Mangobaum selber ziehen – Mango züchten – Mangopflanze

Beim Aufschneiden der Mango stößt man schnell auf den großen, länglichen Kern.

Wenn Ihr den Geschmack exotischer Früchte schätzt, wird die Mango sicher zu Euren Lieblingen gehören. Ihr braucht Euch aber nicht auf den Genuss des Fruchtfleischs beschränken – aus dem Kern könnt Ihr auch noch eine schöne glänzende Pflanze ziehen, an der sich bei guter Pflege noch viele Ihrer Nachfahren erfreuen können, denn ein Mangobaum kann ohne Weiteres 200 Jahre alt werden!

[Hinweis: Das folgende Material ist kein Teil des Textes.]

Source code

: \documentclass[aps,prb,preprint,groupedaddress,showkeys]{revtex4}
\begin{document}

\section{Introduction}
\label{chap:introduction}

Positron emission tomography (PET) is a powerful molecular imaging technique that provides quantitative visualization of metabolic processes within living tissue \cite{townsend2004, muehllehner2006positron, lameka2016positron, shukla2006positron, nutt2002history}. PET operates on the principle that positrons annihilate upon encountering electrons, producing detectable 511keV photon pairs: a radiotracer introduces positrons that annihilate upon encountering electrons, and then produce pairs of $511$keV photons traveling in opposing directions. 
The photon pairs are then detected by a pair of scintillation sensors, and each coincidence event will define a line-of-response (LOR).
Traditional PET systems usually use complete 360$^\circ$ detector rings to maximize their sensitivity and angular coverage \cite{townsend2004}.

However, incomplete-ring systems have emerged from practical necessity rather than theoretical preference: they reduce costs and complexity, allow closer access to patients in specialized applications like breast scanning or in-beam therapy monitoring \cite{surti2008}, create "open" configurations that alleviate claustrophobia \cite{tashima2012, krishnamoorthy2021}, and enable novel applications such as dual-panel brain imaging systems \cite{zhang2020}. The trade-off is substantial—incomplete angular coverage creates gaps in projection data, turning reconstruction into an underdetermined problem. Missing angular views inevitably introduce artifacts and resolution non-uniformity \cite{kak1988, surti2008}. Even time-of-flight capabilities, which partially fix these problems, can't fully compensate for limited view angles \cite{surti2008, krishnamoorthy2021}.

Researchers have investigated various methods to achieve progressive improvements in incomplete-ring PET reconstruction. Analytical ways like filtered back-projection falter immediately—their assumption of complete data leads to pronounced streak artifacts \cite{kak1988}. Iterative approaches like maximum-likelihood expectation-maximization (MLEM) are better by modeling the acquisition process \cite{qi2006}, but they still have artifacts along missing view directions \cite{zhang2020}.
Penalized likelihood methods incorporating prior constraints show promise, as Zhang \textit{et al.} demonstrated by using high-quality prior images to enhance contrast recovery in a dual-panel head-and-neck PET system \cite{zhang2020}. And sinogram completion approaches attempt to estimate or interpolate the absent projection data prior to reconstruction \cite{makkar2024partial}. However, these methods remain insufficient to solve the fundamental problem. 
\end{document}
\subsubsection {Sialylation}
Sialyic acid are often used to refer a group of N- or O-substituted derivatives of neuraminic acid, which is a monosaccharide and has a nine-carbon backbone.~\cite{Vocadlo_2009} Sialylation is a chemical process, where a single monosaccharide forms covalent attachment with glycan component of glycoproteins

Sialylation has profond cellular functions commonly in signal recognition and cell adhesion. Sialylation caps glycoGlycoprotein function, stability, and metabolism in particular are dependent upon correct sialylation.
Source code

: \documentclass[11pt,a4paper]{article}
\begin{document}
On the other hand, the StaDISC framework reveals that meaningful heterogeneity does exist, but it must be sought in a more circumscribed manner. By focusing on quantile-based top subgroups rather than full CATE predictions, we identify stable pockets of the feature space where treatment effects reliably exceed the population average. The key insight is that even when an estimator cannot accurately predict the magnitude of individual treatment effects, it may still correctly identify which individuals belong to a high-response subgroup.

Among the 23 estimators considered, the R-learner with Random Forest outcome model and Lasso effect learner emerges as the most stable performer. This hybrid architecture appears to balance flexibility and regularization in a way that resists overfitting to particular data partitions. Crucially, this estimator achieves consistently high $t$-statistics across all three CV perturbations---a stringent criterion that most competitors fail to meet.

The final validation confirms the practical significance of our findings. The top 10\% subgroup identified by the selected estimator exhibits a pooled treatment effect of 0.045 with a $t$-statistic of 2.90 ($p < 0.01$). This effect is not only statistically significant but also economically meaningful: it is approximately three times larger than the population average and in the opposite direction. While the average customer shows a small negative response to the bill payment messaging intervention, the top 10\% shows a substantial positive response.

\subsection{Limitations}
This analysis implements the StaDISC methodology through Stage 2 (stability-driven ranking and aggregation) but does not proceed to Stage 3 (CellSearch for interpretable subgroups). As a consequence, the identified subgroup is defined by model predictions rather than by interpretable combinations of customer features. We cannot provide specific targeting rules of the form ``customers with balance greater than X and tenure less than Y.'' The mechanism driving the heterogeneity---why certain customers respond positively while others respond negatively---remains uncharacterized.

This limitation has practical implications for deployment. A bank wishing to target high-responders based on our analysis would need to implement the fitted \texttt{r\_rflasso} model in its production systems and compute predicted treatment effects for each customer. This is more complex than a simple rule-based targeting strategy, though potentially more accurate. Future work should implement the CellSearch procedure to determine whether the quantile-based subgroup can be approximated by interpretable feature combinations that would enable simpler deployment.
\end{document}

Den richtigen Mangokern finden

Zuerst braucht Ihr also eine Mango, reif sollte sie sein und am besten vom Bio-Händler, da die herkömmlichen Früchte möglicherweise mit keimhemmenden Wirkstoffen behandelt wurden.

Es gibt gleich einige Kennzeichen, an denen Ihr eine reife Mango erkennen könnt (zu denen entgegen anderslautender Berichte nicht die Farbe gehört, diese ist nämlich von Sorte zu Sorte verschieden):

  • Eine reife Mango gibt auf Fingerdruck leicht nach und duftet ausgesprochen aromatisch (sie müssten sie eigentlich aus einem Meter Entfernung riechen).
  • Der Stiel lässt sich leicht lösen, die Mango hat eine schöne glatte und pralle Schale.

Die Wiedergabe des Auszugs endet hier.